それは他のボタンに比べて赤くて大きく、さらにDANGERと書かれたいかにも危険そうな色のシールまで貼られていたが、


「あっ、ここだけ色が違うんだ。これなら押し間違える心配もないや」


レンゲに英単語が読めない以上、彼女にとってそれはただの見やすい色に過ぎなかった。

ポチリ。

迷わずHELLモードを押下する。


〔HELLモードが選択されました。ゴール地点は地下100階層終点です〕


アナウンスが流れる。


「わあ、そっか、100階もあるんだ……急がなくっちゃ!」


そうしてレンゲは消毒銃を構え、初めてのHELLモードダンジョンへと駆けて行くのだった。




* * *




「はぁ……」


14時。

ダンジョン管理施設から帰宅するレンゲはヘロヘロだった。


……まさか点検作業があんなにも大変だとは。


レンゲは悔やんだ。

初日から中途半端な清掃で終わってしまった。

レンゲは時間内に半分……地下55階までしか清掃できなかったのだ。


「たっ、ただいまぁ……」


「おかえり、お姉ちゃん」


ワンルームの部屋に帰ると、ランドセルを枕にして寝転がっていたレンゲの妹、"花丘ナズナ"は読んでいた教科書を脇にどけた。

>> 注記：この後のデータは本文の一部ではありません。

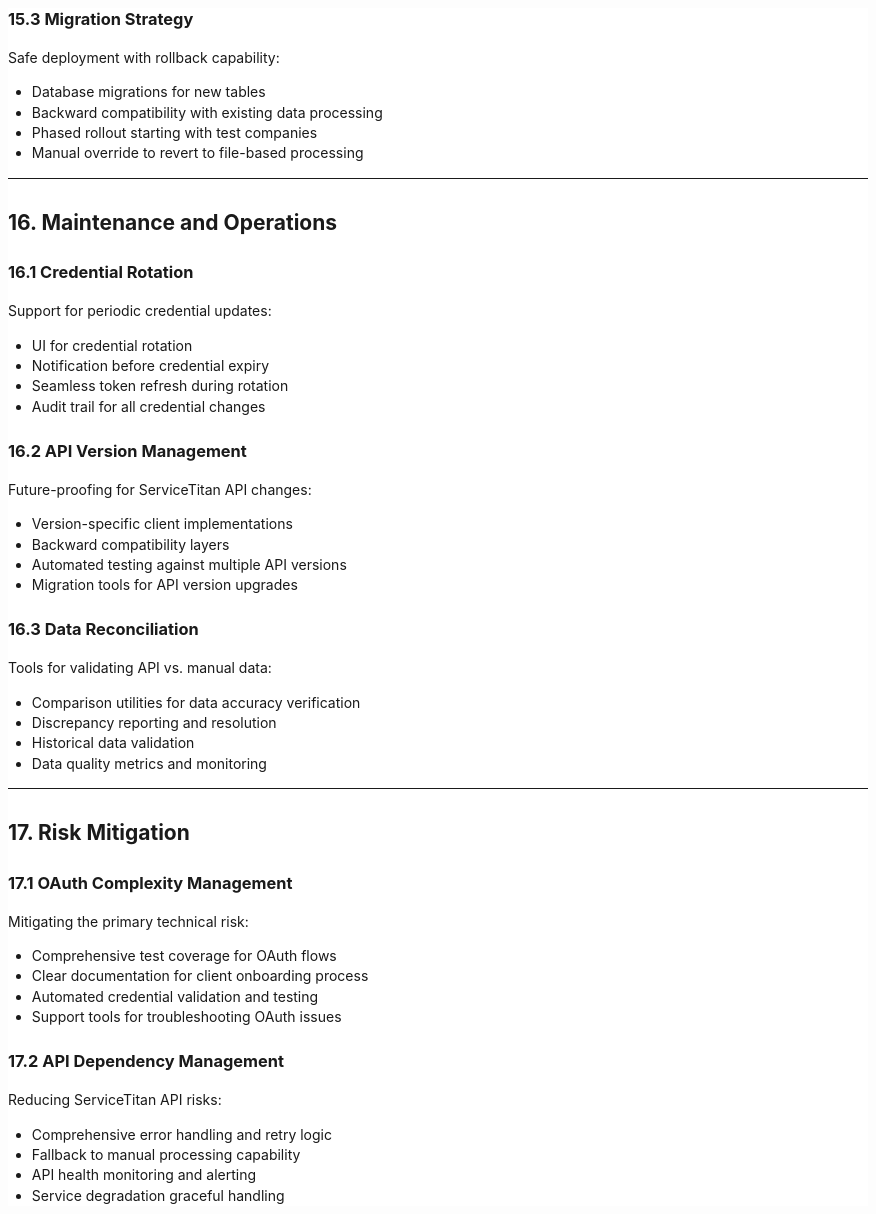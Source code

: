 ### 15.3 Migration Strategy

Safe deployment with rollback capability:
- Database migrations for new tables
- Backward compatibility with existing data processing
- Phased rollout starting with test companies
- Manual override to revert to file-based processing

---

## 16. Maintenance and Operations

### 16.1 Credential Rotation

Support for periodic credential updates:
- UI for credential rotation
- Notification before credential expiry
- Seamless token refresh during rotation
- Audit trail for all credential changes

### 16.2 API Version Management

Future-proofing for ServiceTitan API changes:
- Version-specific client implementations
- Backward compatibility layers
- Automated testing against multiple API versions
- Migration tools for API version upgrades

### 16.3 Data Reconciliation

Tools for validating API vs. manual data:
- Comparison utilities for data accuracy verification
- Discrepancy reporting and resolution
- Historical data validation
- Data quality metrics and monitoring

---

## 17. Risk Mitigation

### 17.1 OAuth Complexity Management

Mitigating the primary technical risk:
- Comprehensive test coverage for OAuth flows
- Clear documentation for client onboarding process
- Automated credential validation and testing
- Support tools for troubleshooting OAuth issues

### 17.2 API Dependency Management

Reducing ServiceTitan API risks:
- Comprehensive error handling and retry logic
- Fallback to manual processing capability
- API health monitoring and alerting
- Service degradation graceful handling
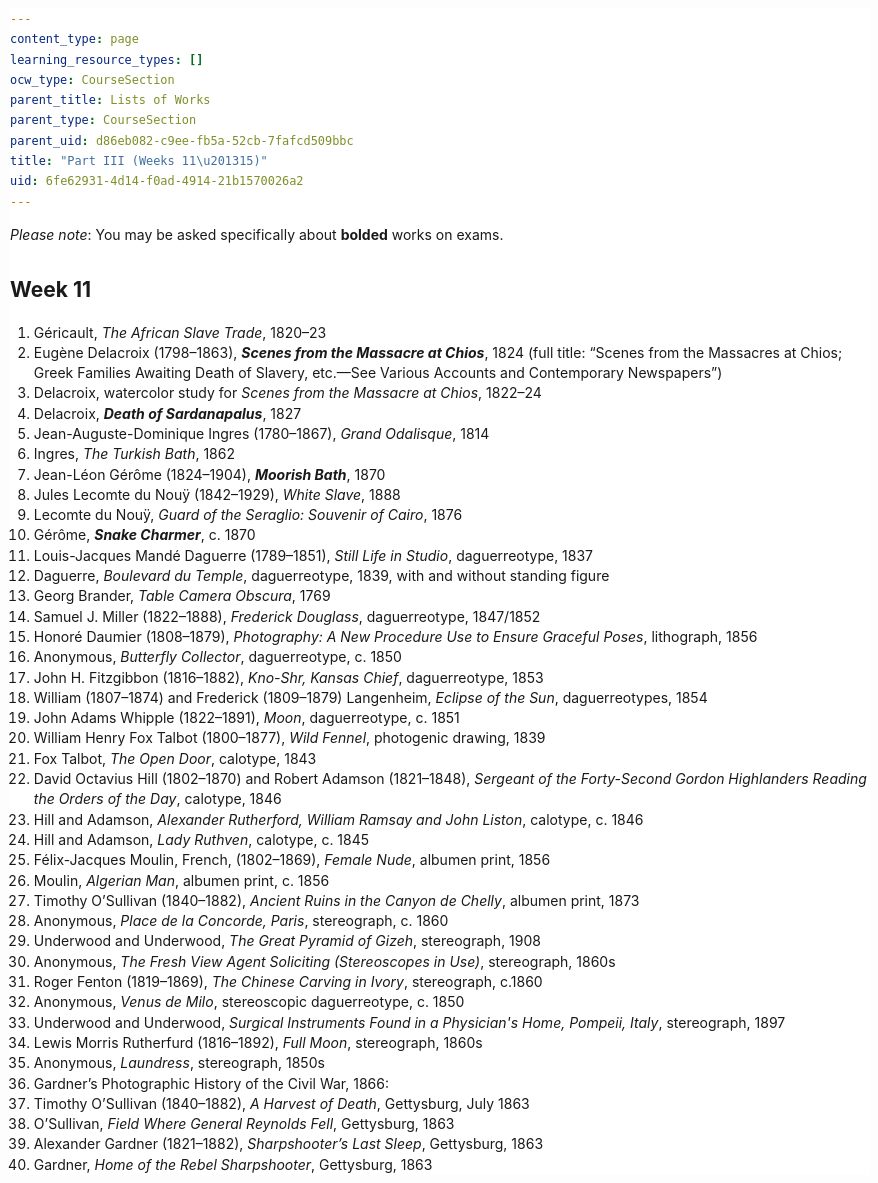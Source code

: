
 ```yaml
---
content_type: page
learning_resource_types: []
ocw_type: CourseSection
parent_title: Lists of Works
parent_type: CourseSection
parent_uid: d86eb082-c9ee-fb5a-52cb-7fafcd509bbc
title: "Part III (Weeks 11\u201315)"
uid: 6fe62931-4d14-f0ad-4914-21b1570026a2
---
```


_Please note_: You may be asked specifically about **bolded** works on exams.

Week 11
-------

1.  Géricault, _The African Slave Trade_, 1820–23
2.  Eugène Delacroix (1798–1863), _**Scenes from the Massacre at Chios**_, 1824 (full title: “Scenes from the Massacres at Chios; Greek Families Awaiting Death of Slavery, etc.—See Various Accounts and Contemporary Newspapers”)
3.  Delacroix, watercolor study for _Scenes from the Massacre at Chios_, 1822–24
4.  Delacroix, _**Death of Sardanapalus**_, 1827
5.  Jean-Auguste-Dominique Ingres (1780–1867), _Grand Odalisque_, 1814
6.  Ingres, _The Turkish Bath_, 1862
7.  Jean-Léon Gérôme (1824–1904), _**Moorish Bath**_, 1870
8.  Jules Lecomte du Nouÿ (1842–1929), _White Slave_, 1888
9.  Lecomte du Nouÿ, _Guard of the Seraglio: Souvenir of Cairo_, 1876
10.  Gérôme, _**Snake Charmer**_, c. 1870
11.  Louis-Jacques Mandé Daguerre (1789–1851), _Still Life in Studio_, daguerreotype, 1837
12.  Daguerre, _Boulevard du Temple_, daguerreotype, 1839, with and without standing figure
13.  Georg Brander, _Table Camera Obscura_, 1769
14.  Samuel J. Miller (1822–1888), _Frederick Douglass_, daguerreotype, 1847/1852
15.  Honoré Daumier (1808–1879), _Photography: A New Procedure Use to Ensure Graceful Poses_, lithograph, 1856
16.  Anonymous, _Butterfly Collector_, daguerreotype, c. 1850
17.  John H. Fitzgibbon (1816–1882), _Kno-Shr, Kansas Chief_, daguerreotype, 1853
18.  William (1807–1874) and Frederick (1809–1879) Langenheim, _Eclipse of the Sun_, daguerreotypes, 1854
19.  John Adams Whipple (1822–1891), _Moon_, daguerreotype, c. 1851
20.  William Henry Fox Talbot (1800–1877), _Wild Fennel_, photogenic drawing, 1839
21.  Fox Talbot, _The Open Door_, calotype, 1843
22.  David Octavius Hill (1802–1870) and Robert Adamson (1821–1848), _Sergeant of the Forty-Second Gordon Highlanders Reading the Orders of the Day_, calotype, 1846
23.  Hill and Adamson, _Alexander Rutherford, William Ramsay and John Liston_, calotype, c. 1846
24.  Hill and Adamson, _Lady Ruthven_, calotype, c. 1845
25.  Félix-Jacques Moulin, French, (1802–1869), _Female Nude_, albumen print, 1856
26.  Moulin, _Algerian Man_, albumen print, c. 1856
27.  Timothy O’Sullivan (1840–1882), _Ancient Ruins in the Canyon de Chelly_, albumen print, 1873
28.  Anonymous, _Place de la Concorde, Paris_, stereograph, c. 1860
29.  Underwood and Underwood, _The Great Pyramid of Gizeh_, stereograph, 1908
30.  Anonymous, _The Fresh View Agent Soliciting (Stereoscopes in Use)_, stereograph, 1860s
31.  Roger Fenton (1819–1869), _The Chinese Carving in Ivory_, stereograph, c.1860
32.  Anonymous, _Venus de Milo_, stereoscopic daguerreotype, c. 1850
33.  Underwood and Underwood, _Surgical Instruments Found in a Physician's Home, Pompeii, Italy_, stereograph, 1897
34.  Lewis Morris Rutherfurd (1816–1892), _Full Moon_, stereograph, 1860s
35.  Anonymous, _Laundress_, stereograph, 1850s
36.  Gardner’s Photographic History of the Civil War, 1866:
37.  Timothy O’Sullivan (1840–1882), _A Harvest of Death_, Gettysburg, July 1863
38.  O’Sullivan, _Field Where General Reynolds Fell_, Gettysburg, 1863
39.  Alexander Gardner (1821–1882), _Sharpshooter’s Last Sleep_, Gettysburg, 1863
40.  Gardner, _Home of the Rebel Sharpshooter_, Gettysburg, 1863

「お姉ちゃん、すごく疲れた顔してるよ? やっぱりお仕事大変?」


「う、うん。ちょっと疲れちゃった……」


「そっか。私も早く働けたらいいんだけど」


「何言ってるの。ナズナは頭が良いんだから大学行かなきゃダメだよ」


「でも……」


「お姉ちゃんは大丈夫っ! 元気なことだけが取り柄なのでっ!」


心配そうにするナズナに、レンゲは精一杯明るく振る舞ってみせる。


「ナズナは小学校から帰ってきてさっそくお勉強? エラいねぇ。何やってるの?」


「高校英語の複合関係代名詞。whateverとか」


「zzz……」


「お姉ちゃん、おーい」


「ハッ」


唐突に眠り、そして目覚めるレンゲを、ナズナは可笑しそうに笑う。


「相変わらずだね、お姉ちゃん」


「うん。お姉ちゃんね、英語あれるぎーなの。ナズナは難しくない?」


「これくらいは"べりーいーじー"だよ」


姉をちょっとからかうように、ナズナ。

しかし、レンゲはそんなナズナに気づきはせず、


「"べりーいーじー"……そっか、当然だよね。だって高校生でやる英語なんだもん」


これがレンゲにとって、"べりーいーじー"が"難しい"の意味になった瞬間だった。